--- Dataset excerpts Enclosed Below ---

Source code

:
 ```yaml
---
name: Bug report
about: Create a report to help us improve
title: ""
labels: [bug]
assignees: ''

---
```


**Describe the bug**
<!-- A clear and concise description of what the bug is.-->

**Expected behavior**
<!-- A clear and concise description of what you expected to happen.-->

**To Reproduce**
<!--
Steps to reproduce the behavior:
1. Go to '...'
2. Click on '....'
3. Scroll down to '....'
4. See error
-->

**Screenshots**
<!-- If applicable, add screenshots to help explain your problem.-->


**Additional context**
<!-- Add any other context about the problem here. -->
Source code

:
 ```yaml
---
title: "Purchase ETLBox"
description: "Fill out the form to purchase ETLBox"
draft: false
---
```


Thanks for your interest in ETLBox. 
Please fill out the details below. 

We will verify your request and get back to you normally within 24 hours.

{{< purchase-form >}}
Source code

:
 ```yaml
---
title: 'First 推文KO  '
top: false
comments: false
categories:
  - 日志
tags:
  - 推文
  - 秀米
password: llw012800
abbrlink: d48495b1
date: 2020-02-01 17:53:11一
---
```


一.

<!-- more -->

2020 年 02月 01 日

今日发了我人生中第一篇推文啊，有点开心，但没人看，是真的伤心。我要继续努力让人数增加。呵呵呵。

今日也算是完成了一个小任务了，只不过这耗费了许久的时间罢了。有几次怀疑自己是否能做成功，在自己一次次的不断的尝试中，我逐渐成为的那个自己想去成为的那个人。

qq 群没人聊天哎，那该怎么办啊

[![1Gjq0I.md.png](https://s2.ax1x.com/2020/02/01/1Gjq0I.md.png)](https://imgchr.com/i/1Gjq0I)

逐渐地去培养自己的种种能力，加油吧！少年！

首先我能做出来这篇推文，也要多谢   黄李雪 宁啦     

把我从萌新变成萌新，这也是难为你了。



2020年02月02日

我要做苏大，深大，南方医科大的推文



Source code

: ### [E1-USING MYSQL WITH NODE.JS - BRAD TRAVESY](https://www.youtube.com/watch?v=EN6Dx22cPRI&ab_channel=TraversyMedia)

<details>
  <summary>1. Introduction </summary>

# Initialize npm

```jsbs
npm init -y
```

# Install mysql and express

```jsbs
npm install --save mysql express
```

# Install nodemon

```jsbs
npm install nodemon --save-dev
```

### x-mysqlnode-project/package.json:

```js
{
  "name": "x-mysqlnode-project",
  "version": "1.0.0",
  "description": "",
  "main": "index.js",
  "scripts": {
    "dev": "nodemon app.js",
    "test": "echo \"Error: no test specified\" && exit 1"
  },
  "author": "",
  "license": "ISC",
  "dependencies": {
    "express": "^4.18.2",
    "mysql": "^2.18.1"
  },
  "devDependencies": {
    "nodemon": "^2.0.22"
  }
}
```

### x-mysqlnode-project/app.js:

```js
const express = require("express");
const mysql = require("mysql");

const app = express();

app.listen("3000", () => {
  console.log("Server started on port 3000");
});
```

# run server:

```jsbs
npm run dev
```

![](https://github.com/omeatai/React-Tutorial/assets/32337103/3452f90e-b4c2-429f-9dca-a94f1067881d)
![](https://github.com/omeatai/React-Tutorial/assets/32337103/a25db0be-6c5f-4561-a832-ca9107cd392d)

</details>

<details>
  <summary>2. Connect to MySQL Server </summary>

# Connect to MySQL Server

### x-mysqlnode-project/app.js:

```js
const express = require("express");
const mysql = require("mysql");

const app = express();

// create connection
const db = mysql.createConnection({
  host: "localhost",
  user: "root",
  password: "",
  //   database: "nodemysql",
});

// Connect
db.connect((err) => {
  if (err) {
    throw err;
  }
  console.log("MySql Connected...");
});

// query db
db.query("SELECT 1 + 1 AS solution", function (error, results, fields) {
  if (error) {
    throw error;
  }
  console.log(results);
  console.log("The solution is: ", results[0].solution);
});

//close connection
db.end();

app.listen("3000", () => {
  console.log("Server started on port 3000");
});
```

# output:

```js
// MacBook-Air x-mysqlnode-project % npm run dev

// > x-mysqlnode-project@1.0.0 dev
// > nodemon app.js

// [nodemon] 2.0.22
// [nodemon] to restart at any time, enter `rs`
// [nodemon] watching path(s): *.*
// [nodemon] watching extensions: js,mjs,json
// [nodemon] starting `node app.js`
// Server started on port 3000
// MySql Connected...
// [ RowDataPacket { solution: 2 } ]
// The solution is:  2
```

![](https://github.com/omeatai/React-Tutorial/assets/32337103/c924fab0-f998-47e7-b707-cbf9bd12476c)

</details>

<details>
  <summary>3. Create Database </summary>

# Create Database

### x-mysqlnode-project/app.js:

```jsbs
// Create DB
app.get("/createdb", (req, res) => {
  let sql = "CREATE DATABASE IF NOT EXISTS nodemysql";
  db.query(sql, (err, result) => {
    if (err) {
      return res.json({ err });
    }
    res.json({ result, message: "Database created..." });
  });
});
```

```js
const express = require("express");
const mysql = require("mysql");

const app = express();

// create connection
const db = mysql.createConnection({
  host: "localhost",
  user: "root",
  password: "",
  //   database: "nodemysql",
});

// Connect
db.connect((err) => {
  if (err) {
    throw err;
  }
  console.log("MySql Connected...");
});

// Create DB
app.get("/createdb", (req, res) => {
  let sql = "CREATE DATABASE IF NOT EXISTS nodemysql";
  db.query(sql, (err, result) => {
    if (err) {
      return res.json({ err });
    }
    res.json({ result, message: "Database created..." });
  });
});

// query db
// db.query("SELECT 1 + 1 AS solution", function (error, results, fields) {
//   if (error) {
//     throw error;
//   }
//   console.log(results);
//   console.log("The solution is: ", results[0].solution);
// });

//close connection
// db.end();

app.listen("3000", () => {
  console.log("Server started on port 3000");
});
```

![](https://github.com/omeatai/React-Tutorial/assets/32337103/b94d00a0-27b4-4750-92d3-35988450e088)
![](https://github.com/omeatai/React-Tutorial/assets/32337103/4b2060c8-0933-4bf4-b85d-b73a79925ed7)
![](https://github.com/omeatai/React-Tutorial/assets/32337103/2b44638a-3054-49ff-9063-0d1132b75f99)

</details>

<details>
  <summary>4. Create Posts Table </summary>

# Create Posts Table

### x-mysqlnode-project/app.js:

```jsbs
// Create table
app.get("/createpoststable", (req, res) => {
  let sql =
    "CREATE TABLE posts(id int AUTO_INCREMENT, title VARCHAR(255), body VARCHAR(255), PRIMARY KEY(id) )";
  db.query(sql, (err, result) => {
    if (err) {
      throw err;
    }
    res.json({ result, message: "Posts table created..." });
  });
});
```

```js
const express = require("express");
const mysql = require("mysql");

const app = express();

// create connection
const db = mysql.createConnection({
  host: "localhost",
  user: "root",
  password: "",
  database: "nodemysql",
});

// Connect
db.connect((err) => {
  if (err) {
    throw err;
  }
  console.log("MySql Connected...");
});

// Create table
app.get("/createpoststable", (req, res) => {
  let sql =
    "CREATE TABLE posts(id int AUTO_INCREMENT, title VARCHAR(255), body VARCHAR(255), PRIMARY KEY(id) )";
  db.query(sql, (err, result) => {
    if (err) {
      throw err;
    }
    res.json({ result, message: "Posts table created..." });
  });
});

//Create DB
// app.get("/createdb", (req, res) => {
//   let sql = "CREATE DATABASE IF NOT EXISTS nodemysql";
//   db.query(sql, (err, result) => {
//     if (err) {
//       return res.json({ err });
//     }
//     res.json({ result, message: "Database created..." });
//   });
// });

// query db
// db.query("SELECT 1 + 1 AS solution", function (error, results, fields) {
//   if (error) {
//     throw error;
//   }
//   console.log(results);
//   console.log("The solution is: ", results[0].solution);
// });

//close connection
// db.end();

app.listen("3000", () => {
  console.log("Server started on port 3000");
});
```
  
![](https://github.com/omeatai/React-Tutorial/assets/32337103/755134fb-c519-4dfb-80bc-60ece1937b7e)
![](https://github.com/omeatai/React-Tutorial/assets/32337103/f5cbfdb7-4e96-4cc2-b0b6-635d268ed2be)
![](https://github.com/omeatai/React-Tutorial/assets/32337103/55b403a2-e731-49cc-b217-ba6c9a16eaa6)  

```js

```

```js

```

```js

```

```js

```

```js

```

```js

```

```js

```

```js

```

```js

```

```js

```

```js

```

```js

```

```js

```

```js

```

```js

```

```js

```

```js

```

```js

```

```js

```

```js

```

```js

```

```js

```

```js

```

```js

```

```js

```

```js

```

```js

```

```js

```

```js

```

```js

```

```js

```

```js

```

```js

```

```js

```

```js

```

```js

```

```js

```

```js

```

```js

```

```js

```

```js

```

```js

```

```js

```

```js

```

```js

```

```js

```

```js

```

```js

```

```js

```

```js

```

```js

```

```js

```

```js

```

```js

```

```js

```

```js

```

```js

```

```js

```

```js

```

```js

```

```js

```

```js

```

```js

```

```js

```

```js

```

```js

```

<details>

--- End of Enclosed Dataset excerpts ---

**Requirement:** Check each line of the records above, and copy those that hold the word "watching".

**Solution to the problem:**
// [nodemon] watching path(s): *.*
// [nodemon] watching extensions: js,mjs,json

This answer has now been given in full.